**Problem**
When the word "dist" shows up in a line of the data below, copy that whole line.

**Data shown**
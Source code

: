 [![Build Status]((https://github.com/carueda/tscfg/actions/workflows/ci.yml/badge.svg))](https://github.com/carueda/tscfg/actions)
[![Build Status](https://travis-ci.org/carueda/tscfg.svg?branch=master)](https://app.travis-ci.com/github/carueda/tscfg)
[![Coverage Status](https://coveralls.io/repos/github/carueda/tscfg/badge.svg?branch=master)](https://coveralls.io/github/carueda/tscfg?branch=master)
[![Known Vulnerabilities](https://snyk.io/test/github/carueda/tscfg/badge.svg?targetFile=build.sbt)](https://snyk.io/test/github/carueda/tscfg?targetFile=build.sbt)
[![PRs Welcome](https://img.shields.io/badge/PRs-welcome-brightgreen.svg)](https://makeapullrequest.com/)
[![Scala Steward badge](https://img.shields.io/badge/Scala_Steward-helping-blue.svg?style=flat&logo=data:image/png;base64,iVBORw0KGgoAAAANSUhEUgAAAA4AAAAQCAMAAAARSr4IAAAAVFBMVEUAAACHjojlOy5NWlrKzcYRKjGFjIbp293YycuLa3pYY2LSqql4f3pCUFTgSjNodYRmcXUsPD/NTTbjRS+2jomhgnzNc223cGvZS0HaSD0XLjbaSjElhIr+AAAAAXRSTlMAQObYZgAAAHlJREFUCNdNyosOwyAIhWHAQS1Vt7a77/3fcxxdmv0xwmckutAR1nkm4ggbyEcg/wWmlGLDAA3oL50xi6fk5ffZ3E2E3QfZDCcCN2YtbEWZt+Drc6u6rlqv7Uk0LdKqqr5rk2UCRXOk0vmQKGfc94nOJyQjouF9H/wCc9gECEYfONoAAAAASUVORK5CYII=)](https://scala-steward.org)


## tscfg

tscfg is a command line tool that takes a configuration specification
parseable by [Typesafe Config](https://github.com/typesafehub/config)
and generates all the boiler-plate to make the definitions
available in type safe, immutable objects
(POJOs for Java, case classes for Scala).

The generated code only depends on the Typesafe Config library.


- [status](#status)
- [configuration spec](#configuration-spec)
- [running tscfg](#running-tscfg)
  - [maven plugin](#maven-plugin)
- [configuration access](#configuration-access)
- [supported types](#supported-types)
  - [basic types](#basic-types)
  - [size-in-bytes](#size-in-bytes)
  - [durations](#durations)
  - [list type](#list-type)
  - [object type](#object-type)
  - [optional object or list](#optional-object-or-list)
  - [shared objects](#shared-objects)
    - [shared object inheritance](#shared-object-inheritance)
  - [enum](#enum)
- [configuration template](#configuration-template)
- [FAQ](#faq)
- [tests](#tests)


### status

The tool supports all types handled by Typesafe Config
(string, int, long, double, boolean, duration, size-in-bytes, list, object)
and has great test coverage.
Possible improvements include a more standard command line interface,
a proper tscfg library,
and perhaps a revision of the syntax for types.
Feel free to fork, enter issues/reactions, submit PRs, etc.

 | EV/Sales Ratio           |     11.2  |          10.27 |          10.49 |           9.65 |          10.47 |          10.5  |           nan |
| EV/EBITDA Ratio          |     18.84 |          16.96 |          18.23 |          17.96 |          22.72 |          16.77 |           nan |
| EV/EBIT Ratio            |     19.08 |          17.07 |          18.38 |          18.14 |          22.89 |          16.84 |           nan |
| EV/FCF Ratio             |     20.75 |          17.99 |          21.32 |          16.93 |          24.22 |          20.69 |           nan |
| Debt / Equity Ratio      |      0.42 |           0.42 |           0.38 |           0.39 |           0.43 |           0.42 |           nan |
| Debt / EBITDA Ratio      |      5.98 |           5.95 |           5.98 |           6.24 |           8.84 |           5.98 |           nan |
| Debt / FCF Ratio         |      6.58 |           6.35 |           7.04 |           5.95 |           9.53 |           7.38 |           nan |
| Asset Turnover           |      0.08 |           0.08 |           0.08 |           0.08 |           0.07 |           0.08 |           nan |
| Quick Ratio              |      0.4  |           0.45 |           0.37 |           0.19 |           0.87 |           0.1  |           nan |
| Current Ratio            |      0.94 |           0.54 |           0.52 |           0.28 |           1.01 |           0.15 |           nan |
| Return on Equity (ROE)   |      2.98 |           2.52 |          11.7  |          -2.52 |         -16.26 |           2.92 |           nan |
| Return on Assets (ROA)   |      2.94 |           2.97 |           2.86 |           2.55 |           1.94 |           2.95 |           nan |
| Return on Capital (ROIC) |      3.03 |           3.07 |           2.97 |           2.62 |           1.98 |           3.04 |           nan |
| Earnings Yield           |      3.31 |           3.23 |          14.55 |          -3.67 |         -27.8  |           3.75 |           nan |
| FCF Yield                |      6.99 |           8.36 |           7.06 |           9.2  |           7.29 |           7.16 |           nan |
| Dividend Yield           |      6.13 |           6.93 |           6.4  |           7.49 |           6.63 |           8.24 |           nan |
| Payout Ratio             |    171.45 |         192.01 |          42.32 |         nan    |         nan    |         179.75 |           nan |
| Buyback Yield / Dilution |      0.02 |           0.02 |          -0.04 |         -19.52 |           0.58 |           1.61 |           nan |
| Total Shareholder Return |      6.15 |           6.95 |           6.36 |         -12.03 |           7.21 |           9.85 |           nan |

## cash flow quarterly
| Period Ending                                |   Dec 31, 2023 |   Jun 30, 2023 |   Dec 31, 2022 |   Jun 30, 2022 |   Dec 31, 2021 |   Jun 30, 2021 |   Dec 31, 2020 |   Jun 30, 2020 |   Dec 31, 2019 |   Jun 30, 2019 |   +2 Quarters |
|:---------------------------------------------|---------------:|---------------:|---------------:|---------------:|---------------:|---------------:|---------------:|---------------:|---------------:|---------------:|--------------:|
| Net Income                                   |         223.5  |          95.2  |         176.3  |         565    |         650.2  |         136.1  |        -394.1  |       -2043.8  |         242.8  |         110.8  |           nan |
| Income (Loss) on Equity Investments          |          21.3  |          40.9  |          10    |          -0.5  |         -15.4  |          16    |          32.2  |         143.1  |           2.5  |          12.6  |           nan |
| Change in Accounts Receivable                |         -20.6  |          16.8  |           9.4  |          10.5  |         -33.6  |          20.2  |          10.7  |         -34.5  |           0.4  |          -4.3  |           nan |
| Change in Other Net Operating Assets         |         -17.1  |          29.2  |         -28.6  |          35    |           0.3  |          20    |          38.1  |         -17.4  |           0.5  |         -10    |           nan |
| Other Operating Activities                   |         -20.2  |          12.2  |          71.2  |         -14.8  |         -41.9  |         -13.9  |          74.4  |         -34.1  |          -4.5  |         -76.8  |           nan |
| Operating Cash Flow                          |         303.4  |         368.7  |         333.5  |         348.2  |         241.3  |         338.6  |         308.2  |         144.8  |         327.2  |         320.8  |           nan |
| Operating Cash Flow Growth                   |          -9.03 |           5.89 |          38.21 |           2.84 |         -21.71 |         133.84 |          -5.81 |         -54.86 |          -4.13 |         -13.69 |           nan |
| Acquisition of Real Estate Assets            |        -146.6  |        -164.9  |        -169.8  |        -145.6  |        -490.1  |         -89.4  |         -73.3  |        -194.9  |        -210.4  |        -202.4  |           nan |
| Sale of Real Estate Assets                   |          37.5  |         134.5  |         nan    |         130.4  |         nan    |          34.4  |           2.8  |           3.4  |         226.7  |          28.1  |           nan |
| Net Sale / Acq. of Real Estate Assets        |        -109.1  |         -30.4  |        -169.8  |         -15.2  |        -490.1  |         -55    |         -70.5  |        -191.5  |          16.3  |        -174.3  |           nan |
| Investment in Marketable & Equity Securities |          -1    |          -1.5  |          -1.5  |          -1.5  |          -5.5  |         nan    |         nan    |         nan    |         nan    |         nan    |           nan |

---

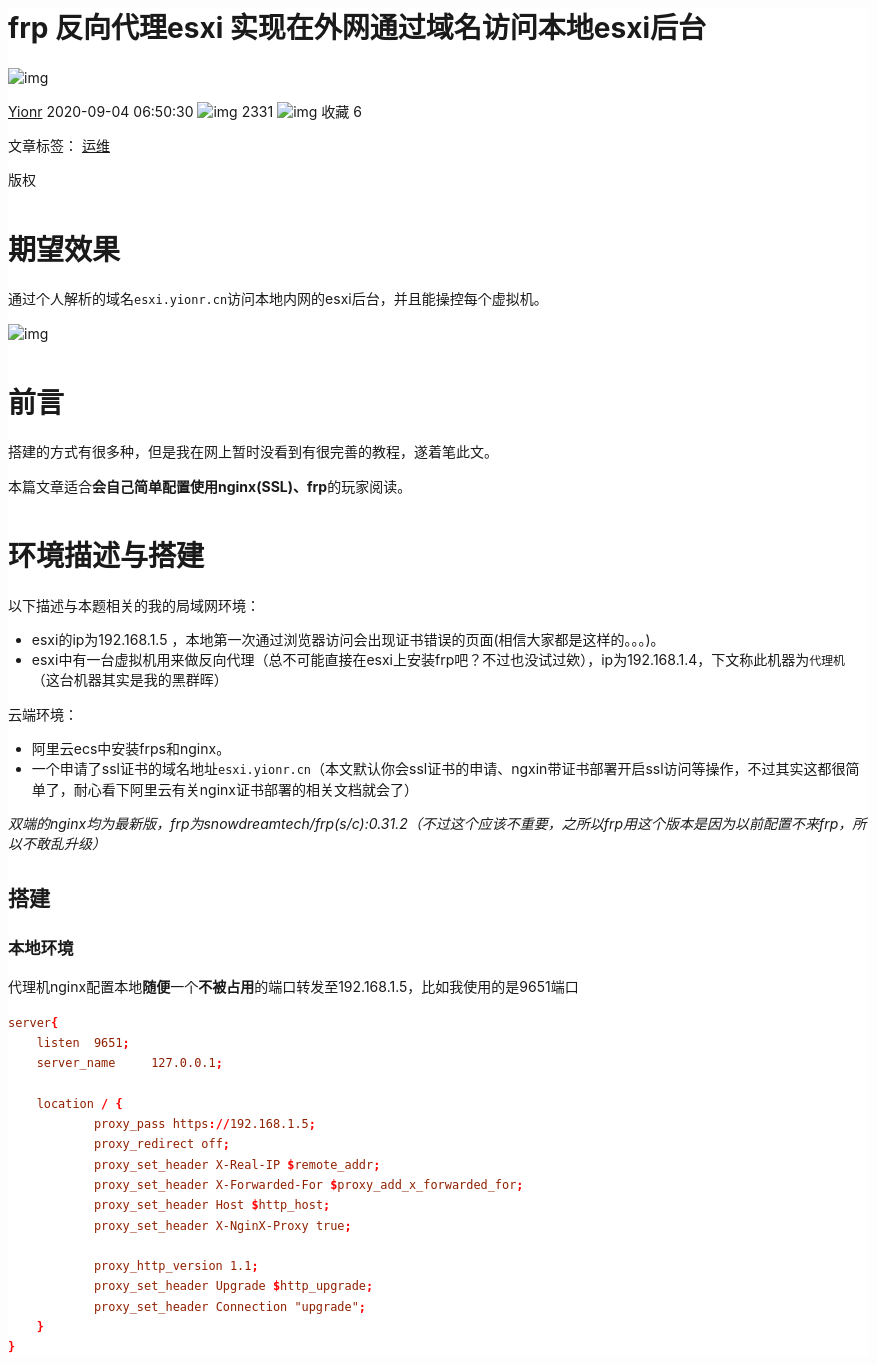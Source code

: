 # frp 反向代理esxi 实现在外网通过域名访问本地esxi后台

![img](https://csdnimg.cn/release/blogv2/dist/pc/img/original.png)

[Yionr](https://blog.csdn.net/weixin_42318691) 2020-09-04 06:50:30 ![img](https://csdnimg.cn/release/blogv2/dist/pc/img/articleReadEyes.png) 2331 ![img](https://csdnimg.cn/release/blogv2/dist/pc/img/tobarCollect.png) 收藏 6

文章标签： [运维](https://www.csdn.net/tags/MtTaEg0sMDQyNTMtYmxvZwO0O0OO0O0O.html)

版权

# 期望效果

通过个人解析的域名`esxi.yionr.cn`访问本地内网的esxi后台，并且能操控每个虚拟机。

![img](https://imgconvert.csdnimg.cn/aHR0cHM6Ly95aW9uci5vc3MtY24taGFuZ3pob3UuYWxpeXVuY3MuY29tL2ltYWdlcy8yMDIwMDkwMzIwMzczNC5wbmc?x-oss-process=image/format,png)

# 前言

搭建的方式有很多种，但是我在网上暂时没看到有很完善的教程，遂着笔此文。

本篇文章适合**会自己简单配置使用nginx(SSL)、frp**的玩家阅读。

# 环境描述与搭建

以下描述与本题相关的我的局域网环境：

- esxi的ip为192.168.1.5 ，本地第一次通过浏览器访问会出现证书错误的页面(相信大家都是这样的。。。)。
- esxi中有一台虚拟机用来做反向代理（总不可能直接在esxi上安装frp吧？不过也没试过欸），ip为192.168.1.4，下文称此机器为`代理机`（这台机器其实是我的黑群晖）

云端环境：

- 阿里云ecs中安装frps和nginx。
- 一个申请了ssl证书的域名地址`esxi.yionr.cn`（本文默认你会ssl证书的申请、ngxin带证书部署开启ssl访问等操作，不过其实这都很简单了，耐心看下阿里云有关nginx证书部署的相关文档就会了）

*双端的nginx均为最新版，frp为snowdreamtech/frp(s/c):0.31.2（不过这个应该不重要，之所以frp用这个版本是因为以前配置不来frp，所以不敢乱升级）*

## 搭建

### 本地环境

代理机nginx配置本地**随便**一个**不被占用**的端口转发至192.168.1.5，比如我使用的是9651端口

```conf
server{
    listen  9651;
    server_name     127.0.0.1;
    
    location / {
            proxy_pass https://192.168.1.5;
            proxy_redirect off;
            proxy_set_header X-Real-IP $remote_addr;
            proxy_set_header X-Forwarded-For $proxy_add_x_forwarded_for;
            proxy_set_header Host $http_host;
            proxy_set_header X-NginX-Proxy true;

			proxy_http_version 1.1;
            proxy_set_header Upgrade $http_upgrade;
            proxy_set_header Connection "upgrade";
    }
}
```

**Solution to this exercise**
![img](https://csdnimg.cn/release/blogv2/dist/pc/img/original.png)
[Yionr](https://blog.csdn.net/weixin_42318691) 2020-09-04 06:50:30 ![img](https://csdnimg.cn/release/blogv2/dist/pc/img/articleReadEyes.png) 2331 ![img](https://csdnimg.cn/release/blogv2/dist/pc/img/tobarCollect.png) 收藏 6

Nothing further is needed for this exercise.